Fewer Rural Hospitals Offering Maternity Care

According to the report, over 80% of pregnancy-related deaths are preventable with proper prenatal, labor and delivery, and postpartum care. A major challenge lies in rural areas where many hospitals no longer offer maternity services.

Since 2020, 14% of the labor and delivery units at rural Arkansas hospitals have closed, and about 28% are currently at risk of closing, according to the report.

ACHI’s map of birthing hospitals (above) shows that only 33 hospitals in Arkansas continue to provide labor and delivery services as of May 2025. Since 2019, seven hospitals have closed their obstetric units, four of them due to staffing shortages and three due to financial considerations.

Financial Pressures on Rural Hospitals

The threat to rural maternity care is part of a broader financial crisis facing rural hospitals. Many of these hospitals are losing money on other services such as emergency care and primary care, which threatens their ability to stay open regardless of how well maternity care is funded.

In Arkansas, 50.6% of births are paid for by private insurance and 41% are paid by Medicaid. Health plans often pay rural hospitals less than the actual cost of providing maternity care, potentially undermining the financial sustainability of maternity units and contributing to workforce recruitment challenges in obstetrics.

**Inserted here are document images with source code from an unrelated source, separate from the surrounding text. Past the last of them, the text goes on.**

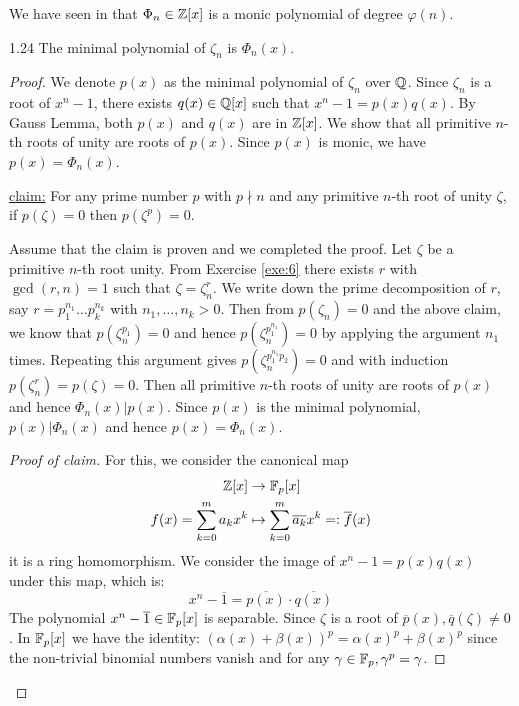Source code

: \documentclass[twoside = false,	%
		headsepline,		%
		parskip = true,
		]{scrbook}						%
\begin{document}
        We have seen in \cite{Cobra} that $\Phi_n \in \Z[x]$ is a monic polynomial of degree $\varphi(n)$.
        
        \begin{lemma}{}{1.24}
            The minimal polynomial of $\zeta_n$ is $\Phi_n(x)$.
        \end{lemma}
        
        \begin{proof}
            We denote $p(x)$ as the minimal polynomial of $\zeta_n$ over $\Q$. Since $\zeta_n$ is a root of $x^n - 1$, there exists $q(x) \in \Q[x]$ such that $x^n - 1 = p(x)q(x)$. By Gauss Lemma, both $p(x)$ and $q(x)$ are in $\Z[x]$. We show that all primitive $n$-th roots of unity are roots of $p(x)$. Since $p(x)$ is monic, we have $p(x) = \Phi_n(x)$.
            
            \underline{claim:}
                For any prime number $p$ with $p \nmid n$ and any primitive $n$-th root of unity $\zeta$, if $p(\zeta) = 0$ then $p\left(\zeta^p\right) = 0$.
                
            
            Assume that the claim is proven and we completed the proof. Let $\zeta$ be a primitive $n$-th root unity. From Exercise \ref{exe:6} there exists $r$ with $\gcd(r,n) = 1$ such that $\zeta = \zeta_n^r$. We write down the prime decomposition of $r$, say $r = p_1^{n_1} \dots p_k^{n_k}$ with $n_1,\dots,n_k > 0$. Then from $p(\zeta_n) = 0$ and the above claim, we know that $p\left(\zeta_n^{p_1}\right) = 0$ and hence $p\left(\zeta_n^{p_1^{n_1}}\right) = 0$ by applying the argument $n_1$ times. Repeating this argument gives $p\left(\zeta_n^{p_1^{n_1}p_2}\right) = 0$ and with induction $p\left(\zeta_n^r\right) = p(\zeta) = 0$. Then all primitive $n$-th roots of unity are roots of $p(x)$ and hence $\Phi_n(x) | p(x)$. Since $p(x)$ is the minimal polynomial, $p(x) | \Phi_n(x)$ and hence $p(x) = \Phi_n(x)$.
            
            \begin{proof}[Proof of claim]
                For this, we consider the canonical map
                \begin{equation*}
                    \begin{split}
                    \Z[x] &\rightarrow \F_p[x] \\        f(x) = \sum_{k=0}^{m} a_k x^k  &\mapsto \sum_{k=0}^m \overline{a_k}x^k =: \overline{f}(x)
                    \end{split} 
                \end{equation*}
                it is a ring homomorphism. We consider the image of $x^n - 1 = p(x)q(x)$ under this map, which is:
                \begin{equation*}
                    x^n - \overline{1} = \overline{p(x)} \cdot \overline{q(x)}
                \end{equation*}
                The polynomial $x^n - \overline{1} \in \F_p[x]$ is separable. Since $\zeta$ is a root of $\overline{p}(x), \overline{q}(\zeta) \neq 0$.
                In $\F_p[x]$ we have the identity: $(\alpha(x) + \beta(x))^p = \alpha(x)^p + \beta(x)^p$ since the non-trivial binomial numbers vanish and for any $\gamma \in \F_p, \gamma^p = \gamma$.
                

\end{proof}
\end{proof}
\end{document}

Maintaining high-quality, safe maternity care requires having providers who can assist women with vaginal deliveries and cesarean sections on a 24/7 basis. As the Center for Healthcare Quality and Payment Reform’s report notes, obstetricians and family physicians are increasingly unable or unwilling to be on call at all hours. In response, hospitals must employ more physicians, change their methods of staffing, or contract with additional physicians to cover on-call shifts.

Rural hospitals in Arkansas also face pressure from rising staff expenses, fewer births due to the out-migration of younger people from rural areas of the state, and Medicaid reimbursement rates for obstetric care that are 30% lower than Medicare.

These financial pressures are especially difficult in communities with higher numbers of low-income residents. Addressing these pressures is essential to making childbirth safer for mothers across Arkansas.

Statewide Efforts and Initiatives

Act 124 of 2025, the Healthy Moms, Healthy Babies Act, is a step toward increasing access to prenatal, labor and delivery, and postpartum care for Arkansas mothers. The act establishes presumptive Medicaid eligibility for pregnant women, allowing them to receive Medicaid benefits and initiate prenatal care while waiting for their Medicaid applications to be approved; establishes Medicaid coverage for pregnancy-related health monitoring; and unbundles Medicaid payments for pregnancy care, allowing providers to be paid for up to 14 prenatal and postnatal care visits.

In addition, the federal Transforming Maternal Health Model Grant Program will provide Arkansas with $17 million over the next 10 years to support maternal health care improvements. The Transforming Maternal Health Model, a whole-person approach to pregnancy, childbirth, and postpartum care, is aimed at reducing disparities in access and treatment, improving outcomes and experiences for mothers and their newborns, and reducing overall expenditures.